A man who filled the world with his renown as Herschel did, and who charmed all who happened to meet him as we know he charmed Miss Burney, Thomas Campbell, and Niemeyer, could not have been expected to leave this life without worthy commemoration from a poet's pen. Dr. Burney's Herscheliad was never published; Campbell preserved silence except in poetic prose, written while the astronomer was still living; and no one seems to have addressed himself to what was almost a duty of the age, except a writer, who hailed from Teversal Rectory, and was unable to force Uranus with its proper quantity into a line of poetry.[10]

"Herschel, alas, great astronomic sage,
Has sunk in death, yet full of honoured age,
Through widest space the heavenly orbs he viewed.
The comet's track, and stars unnumbered shewed;
Ouranus first he saw, with all its train,
And fires volcanic found in Luna's plain."

The Herscheliad could scarcely have contained poorer or more unworthy lines.

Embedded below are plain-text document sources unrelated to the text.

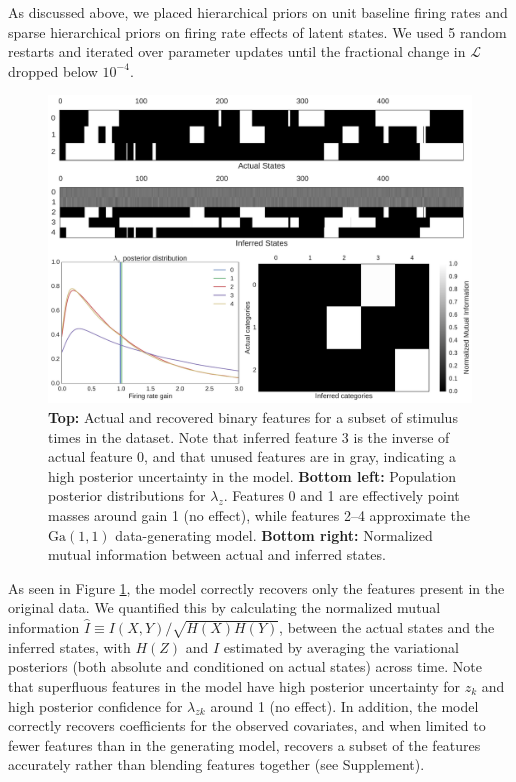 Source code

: \documentclass{article} %
\begin{document}
As discussed above, we placed hierarchical priors on unit baseline firing rates and sparse hierarchical priors on firing rate effects of latent states. We used 5 random restarts and iterated over parameter updates until the fractional change in $\mathcal{L}$ dropped below $10^{-4}$.

\begin{figure}[ht]
    \center
    \includegraphics[width=0.6\linewidth]{figures/synthetic}
    \caption{\textbf{Top:} Actual and recovered binary features for a subset of stimulus times in the dataset. Note that inferred feature 3 is the inverse of actual feature 0, and that unused features are in gray, indicating a high posterior uncertainty in the model. \textbf{Bottom left:} Population posterior distributions for $\lambda_z$. Features 0 and 1 are effectively point masses around gain 1 (no effect), while features 2--4 approximate the $\text{Ga}(1, 1)$ data-generating model. \textbf{Bottom right:} Normalized mutual information between actual and inferred states.}
    \label{synthetic}
\end{figure}

As seen in Figure \ref{synthetic}, the model correctly recovers only the features present in the original data. We quantified this by calculating the normalized mutual information $\hat{I}\equiv I(X, Y)/\sqrt{H(X)H(Y)}$, between the actual states and the inferred states, with $H(Z)$ and $I$ estimated by averaging the variational posteriors (both absolute and conditioned on actual states) across time. Note that superfluous features in the model have high posterior uncertainty for $z_k$ and high posterior confidence for $\lambda_{zk}$ around 1 (no effect). In addition, the model correctly recovers coefficients for the observed covariates, and when limited to fewer features than in the generating model, recovers a subset of the features accurately rather than blending features together (see Supplement).
\end{document}
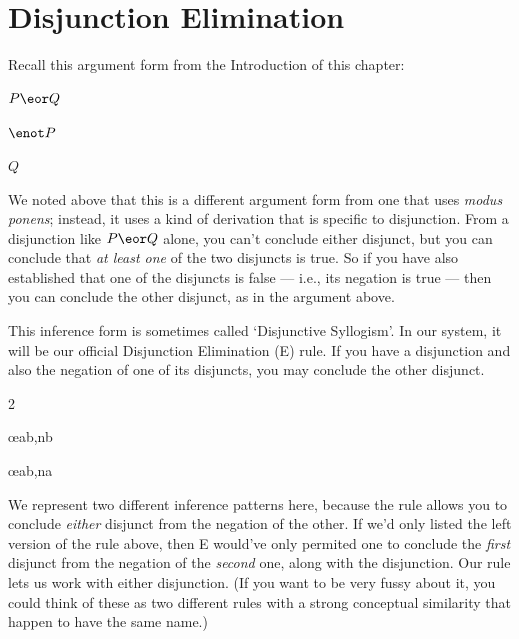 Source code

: \section{Disjunction Elimination}

Recall this argument form from the Introduction of this chapter:

\begin{earg}
\item[] $P \eor Q$
\item[] $\enot P$
\item[\therefore] $Q$
\end{earg}

We noted above that this is a different argument form from one that uses \emph{modus ponens}; instead, it uses a kind of derivation that is specific to disjunction. From a disjunction like $P \eor Q$ alone, you can't conclude either disjunct, but you can conclude that \emph{at least one} of the two disjuncts is true. So if you have also established that one of the disjuncts is false --- i.e., its negation is true --- then you can conclude the other disjunct, as in the argument above.

This inference form is sometimes called `Disjunctive Syllogism'. In our system, it will be our official Disjunction Elimination ({\eor}E) rule. If you have a disjunction and also the negation of one of its disjuncts, you may conclude the other disjunct.

\begin{multicols}{2}
\begin{ndproof}
	\metaA{} \oe{ab,nb}
\end{ndproof}

\begin{ndproof}
	\metaB{} \oe{ab,na}
\end{ndproof}

\end{multicols}

We represent two different inference patterns here, because the rule allows you to conclude \emph{either} disjunct from the negation of the other. If we'd only listed the left version of the rule above, then {\eor}E would've only permited one to conclude the \emph{first} disjunct from the negation of the \emph{second} one, along with the disjunction. Our rule lets us work with either disjunction. (If you want to be very fussy about it, you could think of these as two different rules with a strong conceptual similarity that happen to have the same name.)

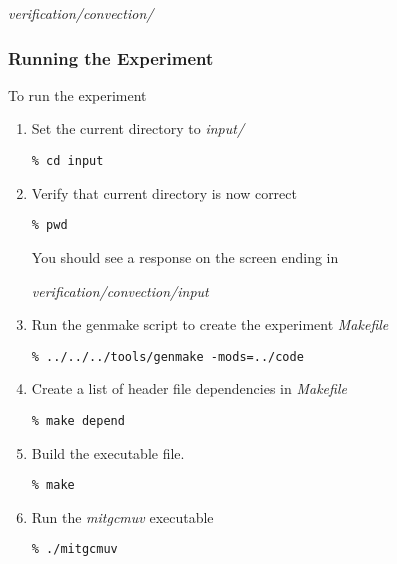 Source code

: \vspace{5mm}
{\it verification/convection/ }

\subsubsection{Running the Experiment}

 To run the experiment

\begin{enumerate}
\item Set the current directory to {\it input/ }

\begin{verbatim}
% cd input
\end{verbatim}

\item Verify that current directory is now correct

\begin{verbatim}
% pwd
\end{verbatim}

 You should see a response on the screen ending in

{\it verification/convection/input }


\item Run the genmake script to create the experiment {\it Makefile}

\begin{verbatim}
% ../../../tools/genmake -mods=../code
\end{verbatim}

\item Create a list of header file dependencies in {\it Makefile}

\begin{verbatim}
% make depend
\end{verbatim}

\item Build the executable file.

\begin{verbatim}
% make
\end{verbatim}

\item Run the {\it mitgcmuv} executable

\begin{verbatim}
% ./mitgcmuv
\end{verbatim}

\end{enumerate}


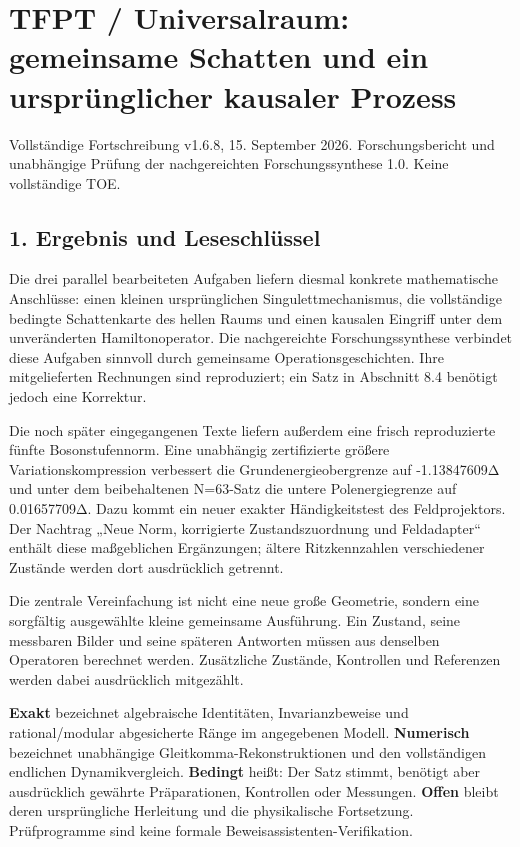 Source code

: 

{
\setcounter{tocdepth}{2}
\tableofcontents
}
\section{TFPT / Universalraum: gemeinsame Schatten und ein
ursprünglicher kausaler
Prozess}\label{tfpt-universalraum-gemeinsame-schatten-und-ein-urspruxfcnglicher-kausaler-prozess}

Vollständige Fortschreibung v1.6.8, 15. September 2026.
Forschungsbericht und unabhängige Prüfung der nachgereichten
Forschungssynthese 1.0. Keine vollständige TOE.

\subsection{1. Ergebnis und
Leseschlüssel}\label{ergebnis-und-leseschluxfcssel}

Die drei parallel bearbeiteten Aufgaben liefern diesmal konkrete
mathematische Anschlüsse: einen kleinen ursprünglichen
Singulettmechanismus, die vollständige bedingte Schattenkarte des hellen
Raums und einen kausalen Eingriff unter dem unveränderten
Hamiltonoperator. Die nachgereichte Forschungssynthese verbindet diese
Aufgaben sinnvoll durch gemeinsame Operationsgeschichten. Ihre
mitgelieferten Rechnungen sind reproduziert; ein Satz in Abschnitt 8.4
benötigt jedoch eine Korrektur.

Die noch später eingegangenen Texte liefern außerdem eine frisch
reproduzierte fünfte Bosonstufennorm. Eine unabhängig zertifizierte
größere Variationskompression verbessert die Grundenergieobergrenze auf
-1.13847609Δ und unter dem beibehaltenen N=63-Satz die untere
Polenergiegrenze auf 0.01657709Δ. Dazu kommt ein neuer exakter
Händigkeitstest des Feldprojektors. Der Nachtrag „Neue Norm, korrigierte
Zustandszuordnung und Feldadapter`` enthält diese maßgeblichen
Ergänzungen; ältere Ritzkennzahlen verschiedener Zustände werden dort
ausdrücklich getrennt.

Die zentrale Vereinfachung ist nicht eine neue große Geometrie, sondern
eine sorgfältig ausgewählte kleine gemeinsame Ausführung. Ein Zustand,
seine messbaren Bilder und seine späteren Antworten müssen aus denselben
Operatoren berechnet werden. Zusätzliche Zustände, Kontrollen und
Referenzen werden dabei ausdrücklich mitgezählt.

\textbf{Exakt} bezeichnet algebraische Identitäten, Invarianzbeweise und
rational/modular abgesicherte Ränge im angegebenen Modell.
\textbf{Numerisch} bezeichnet unabhängige Gleitkomma-Rekonstruktionen
und den vollständigen endlichen Dynamikvergleich. \textbf{Bedingt}
heißt: Der Satz stimmt, benötigt aber ausdrücklich gewährte
Präparationen, Kontrollen oder Messungen. \textbf{Offen} bleibt deren
ursprüngliche Herleitung und die physikalische Fortsetzung.
Prüfprogramme sind keine formale Beweisassistenten-Verifikation.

Far more worthy of record is the eulogium passed by Arago: " We may confidently assert, relative to the little house and garden of Slough, that it is the spot of all the world where the greatest number of discoveries have been made. The name of that village will never perish: science will transmit it religiously to our latest posterity."

  1. October 3, 1788.
  2. Miss Burney tells the story of love's progress in her novel of Evelina, written some time before: "How rapid was then my Evelina's progress through those regions of fancy and passion, whither her new guide conducted her! She saw Lord Orville at a ball—and he was the most amiabl of men! She met him again at another—and he had every virtue under heaven!" (Evelina, ii. 149).
  3. Memoirs, p. 321, "Was called from his lucrative employment at Bath."
  4. Was the song referred to on p. 321 of the Memoirs, "In thee I bear so dear a part," his own? It "was going to be published by desire."
  5. Alexander Wilson was Professor of Astronomy from 1760 to 1784; his son Patrick from 1784 to 1799.
  6. I am indebted for this extract to the kindness of Sir James Marwick, the Town Clerk of Glasgow.
    There appears to be some doubt about the spelling of the Russian name in the Council Record.
  7. Edinburgh Courant, June 28, 1792.
  8. Beattie's Life of Campbell, ii. 234, 235, 239.
  9. His personal effects are set down in his will at £6000, and he left £25,000 more in 3 per cent. Reduced Annuities to his son, besides other large legacies.
  10. Gentleman's Magazine, vol. xcii. (1822).